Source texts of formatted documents
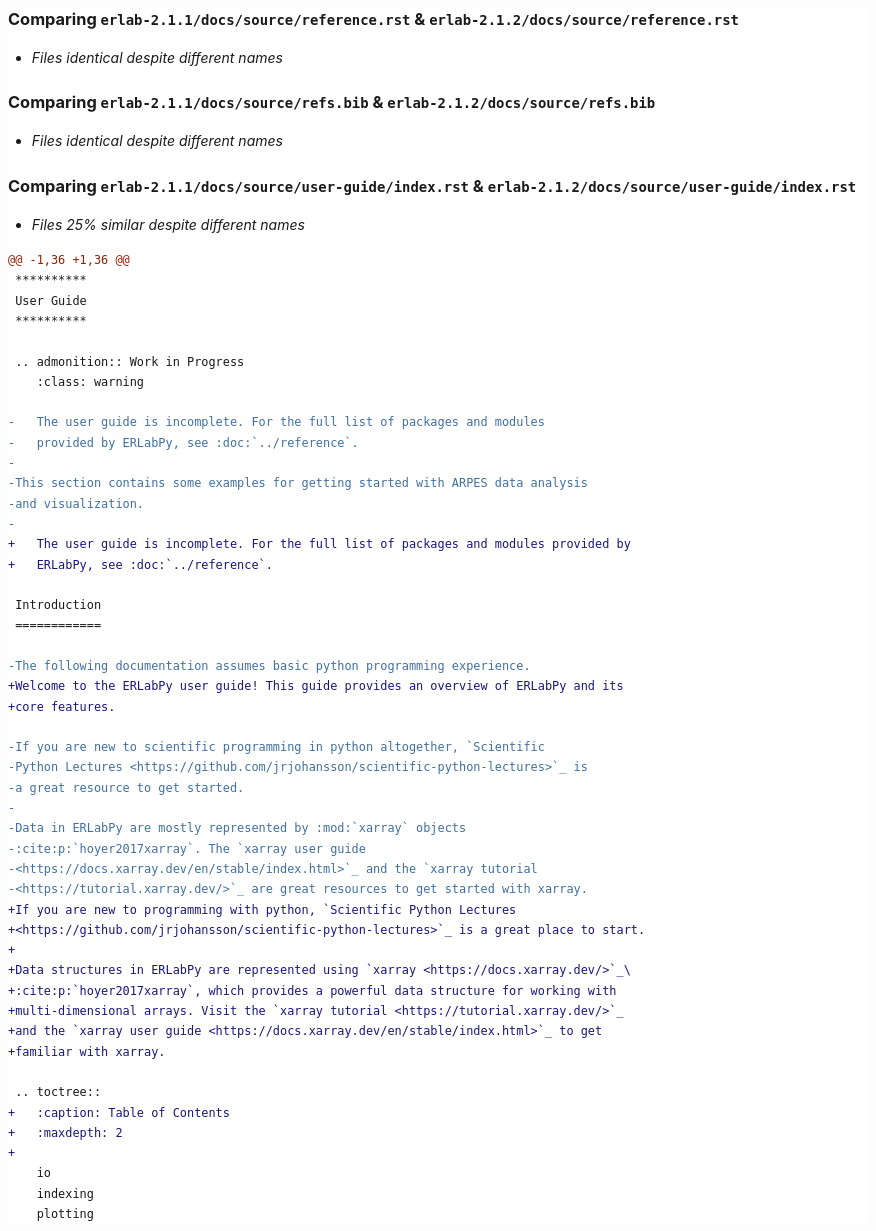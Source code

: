 ### Comparing `erlab-2.1.1/docs/source/reference.rst` & `erlab-2.1.2/docs/source/reference.rst`

 * *Files identical despite different names*

### Comparing `erlab-2.1.1/docs/source/refs.bib` & `erlab-2.1.2/docs/source/refs.bib`

 * *Files identical despite different names*

### Comparing `erlab-2.1.1/docs/source/user-guide/index.rst` & `erlab-2.1.2/docs/source/user-guide/index.rst`

 * *Files 25% similar despite different names*

```diff
@@ -1,36 +1,36 @@
 **********
 User Guide
 **********
 
 .. admonition:: Work in Progress
    :class: warning
 
-   The user guide is incomplete. For the full list of packages and modules
-   provided by ERLabPy, see :doc:`../reference`.
-
-This section contains some examples for getting started with ARPES data analysis
-and visualization.
-
+   The user guide is incomplete. For the full list of packages and modules provided by
+   ERLabPy, see :doc:`../reference`.
 
 Introduction
 ============
 
-The following documentation assumes basic python programming experience.
+Welcome to the ERLabPy user guide! This guide provides an overview of ERLabPy and its
+core features.
 
-If you are new to scientific programming in python altogether, `Scientific
-Python Lectures <https://github.com/jrjohansson/scientific-python-lectures>`_ is
-a great resource to get started.
-
-Data in ERLabPy are mostly represented by :mod:`xarray` objects
-:cite:p:`hoyer2017xarray`. The `xarray user guide
-<https://docs.xarray.dev/en/stable/index.html>`_ and the `xarray tutorial
-<https://tutorial.xarray.dev/>`_ are great resources to get started with xarray.
+If you are new to programming with python, `Scientific Python Lectures
+<https://github.com/jrjohansson/scientific-python-lectures>`_ is a great place to start.
+
+Data structures in ERLabPy are represented using `xarray <https://docs.xarray.dev/>`_\
+:cite:p:`hoyer2017xarray`, which provides a powerful data structure for working with
+multi-dimensional arrays. Visit the `xarray tutorial <https://tutorial.xarray.dev/>`_
+and the `xarray user guide <https://docs.xarray.dev/en/stable/index.html>`_ to get
+familiar with xarray.
 
 .. toctree::
+   :caption: Table of Contents
+   :maxdepth: 2
+
    io
    indexing
    plotting
```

== About this exercise ==
Read through the data and copy every line where "great" shows up.

== Answer for this exercise ==
-a great resource to get started.
-<https://tutorial.xarray.dev/>`_ are great resources to get started with xarray.
+<https://github.com/jrjohansson/scientific-python-lectures>`_ is a great place to start.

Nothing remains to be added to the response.